Still the Iron Age: Iron and Steel in the Modern World by Smil Vaclav

Still the Iron Age: Iron and Steel in the Modern World by Smil Vaclav

Author:Smil, Vaclav [Smil, Vaclav]
Language: eng
Format: epub
Tags: History
ISBN: 9780128042335
Amazon: 0128042338
Goodreads: 27781244
Publisher: Butterworth-Heinemann
Published: 2016-02-17T08:00:00+00:00


Despite these accomplishments, the long-term worldwide trend toward more secondary metal was recently even temporarily reversed because of China’s enormous expansion in the smelting of pig iron. The global steel:pig iron ratio was about 0.9 in 1900, it reached 1.41 in 1950, it rose only marginally to 1.48 by the year 2000, and then it fell back to 1.39 by 2010 and increased a bit, to 1.41, by 2013 (WSA, 2015). But the story has been different in the United States thanks to the country’s long history of ferrous metallurgy and its large stores of scrap iron.

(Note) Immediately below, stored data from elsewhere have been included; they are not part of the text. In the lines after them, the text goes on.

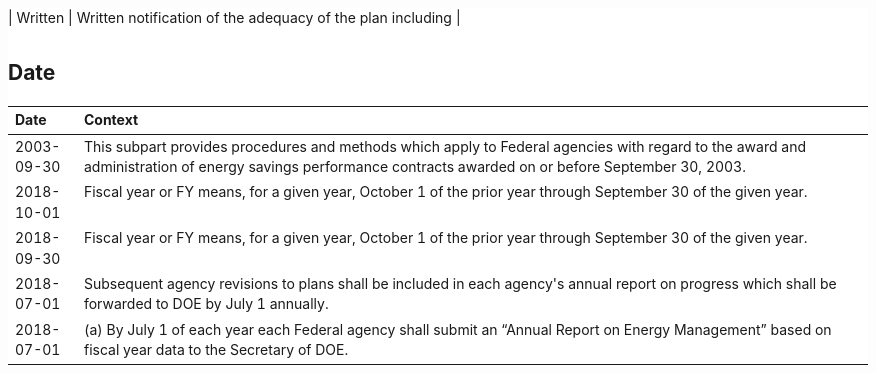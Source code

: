 | Written            | Written notification of the adequacy of the plan including                                                                                  |


## Date

| Date       | Context                                                                                                                                                                                                   |
|:-----------|:----------------------------------------------------------------------------------------------------------------------------------------------------------------------------------------------------------|
| 2003-09-30 | This subpart provides procedures and methods which apply to Federal agencies with regard to the award and administration of energy savings performance contracts awarded on or before September 30, 2003. |
| 2018-10-01 | Fiscal year or FY means, for a given year, October 1 of the prior year through September 30 of the given year.                                                                                            |
| 2018-09-30 | Fiscal year or FY means, for a given year, October 1 of the prior year through September 30 of the given year.                                                                                            |
| 2018-07-01 | Subsequent agency revisions to plans shall be included in each agency's annual report on progress which shall be forwarded to DOE by July 1 annually.                                                     |
| 2018-07-01 | (a) By July 1 of each year each Federal agency shall submit an &#8220;Annual Report on Energy Management&#8221; based on fiscal year data to the Secretary of DOE.                                        |


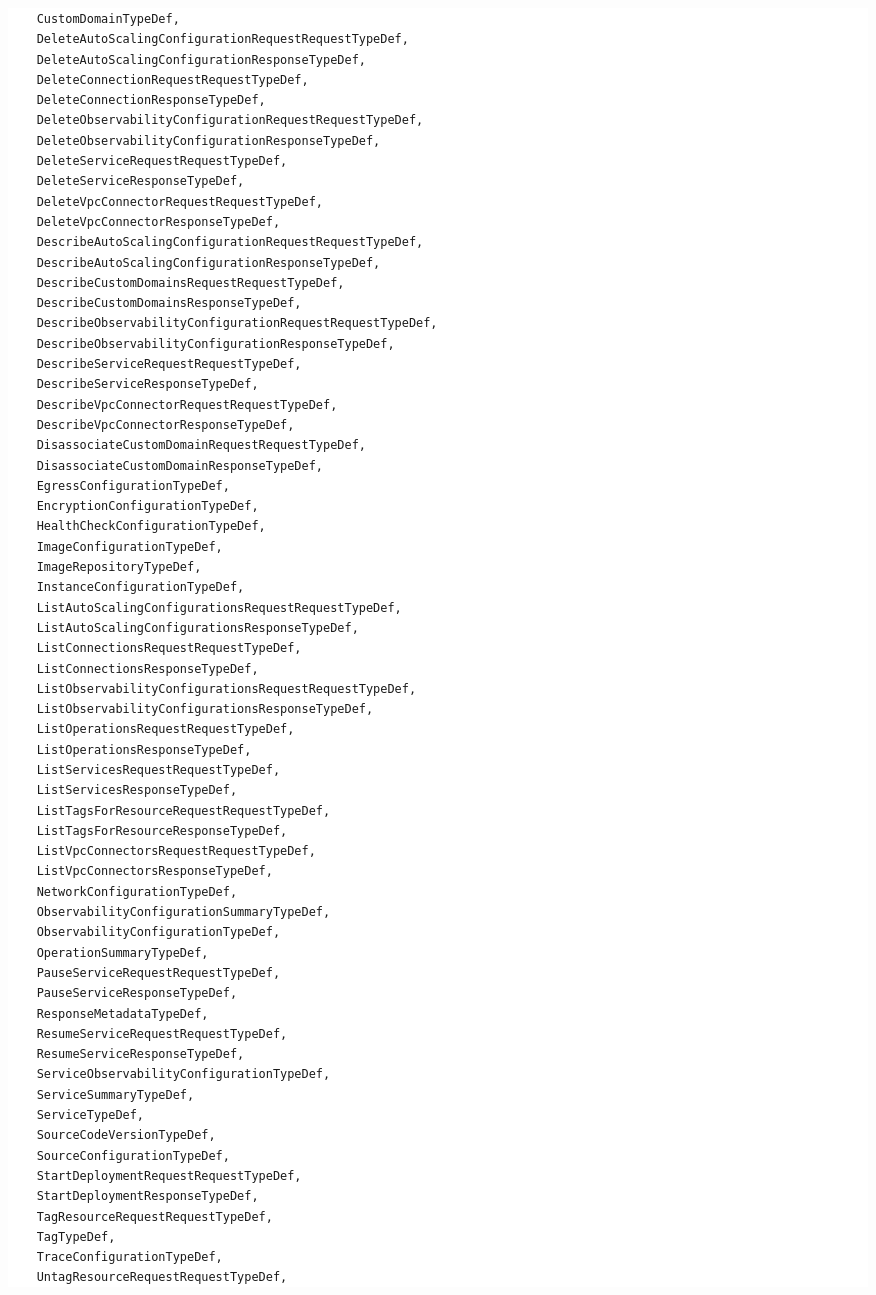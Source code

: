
 ```python
    CustomDomainTypeDef,
    DeleteAutoScalingConfigurationRequestRequestTypeDef,
    DeleteAutoScalingConfigurationResponseTypeDef,
    DeleteConnectionRequestRequestTypeDef,
    DeleteConnectionResponseTypeDef,
    DeleteObservabilityConfigurationRequestRequestTypeDef,
    DeleteObservabilityConfigurationResponseTypeDef,
    DeleteServiceRequestRequestTypeDef,
    DeleteServiceResponseTypeDef,
    DeleteVpcConnectorRequestRequestTypeDef,
    DeleteVpcConnectorResponseTypeDef,
    DescribeAutoScalingConfigurationRequestRequestTypeDef,
    DescribeAutoScalingConfigurationResponseTypeDef,
    DescribeCustomDomainsRequestRequestTypeDef,
    DescribeCustomDomainsResponseTypeDef,
    DescribeObservabilityConfigurationRequestRequestTypeDef,
    DescribeObservabilityConfigurationResponseTypeDef,
    DescribeServiceRequestRequestTypeDef,
    DescribeServiceResponseTypeDef,
    DescribeVpcConnectorRequestRequestTypeDef,
    DescribeVpcConnectorResponseTypeDef,
    DisassociateCustomDomainRequestRequestTypeDef,
    DisassociateCustomDomainResponseTypeDef,
    EgressConfigurationTypeDef,
    EncryptionConfigurationTypeDef,
    HealthCheckConfigurationTypeDef,
    ImageConfigurationTypeDef,
    ImageRepositoryTypeDef,
    InstanceConfigurationTypeDef,
    ListAutoScalingConfigurationsRequestRequestTypeDef,
    ListAutoScalingConfigurationsResponseTypeDef,
    ListConnectionsRequestRequestTypeDef,
    ListConnectionsResponseTypeDef,
    ListObservabilityConfigurationsRequestRequestTypeDef,
    ListObservabilityConfigurationsResponseTypeDef,
    ListOperationsRequestRequestTypeDef,
    ListOperationsResponseTypeDef,
    ListServicesRequestRequestTypeDef,
    ListServicesResponseTypeDef,
    ListTagsForResourceRequestRequestTypeDef,
    ListTagsForResourceResponseTypeDef,
    ListVpcConnectorsRequestRequestTypeDef,
    ListVpcConnectorsResponseTypeDef,
    NetworkConfigurationTypeDef,
    ObservabilityConfigurationSummaryTypeDef,
    ObservabilityConfigurationTypeDef,
    OperationSummaryTypeDef,
    PauseServiceRequestRequestTypeDef,
    PauseServiceResponseTypeDef,
    ResponseMetadataTypeDef,
    ResumeServiceRequestRequestTypeDef,
    ResumeServiceResponseTypeDef,
    ServiceObservabilityConfigurationTypeDef,
    ServiceSummaryTypeDef,
    ServiceTypeDef,
    SourceCodeVersionTypeDef,
    SourceConfigurationTypeDef,
    StartDeploymentRequestRequestTypeDef,
    StartDeploymentResponseTypeDef,
    TagResourceRequestRequestTypeDef,
    TagTypeDef,
    TraceConfigurationTypeDef,
    UntagResourceRequestRequestTypeDef,
```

The US steel:pig iron ratio rose from 0.72 in 1900 to 1.23 in 1950, it stood just above 2.0 in the year 2000, and, despite the fact that the country has become a major scrap exporter, it rose to 2.82 in 2010 and 2.86 in 2013, when nearly three times as much steel came from recycled material than from iron ores. For comparison, steel:pig iron ratios are high in Germany (1.57 in 2013, scrap sourced from domestic stocks) and South Korea (1.61, scrap mostly from imports), still low in China (1.16 in 2013), and, surprisingly, also low in the United Kingdom. About half of the world’s 90 steel-producing countries, with most of them being small producers in Europe (Bulgaria, Greece, Portugal), the Middle East, Africa, Latin America, and Asia, now rely only on EAFs and on mostly imported scrap.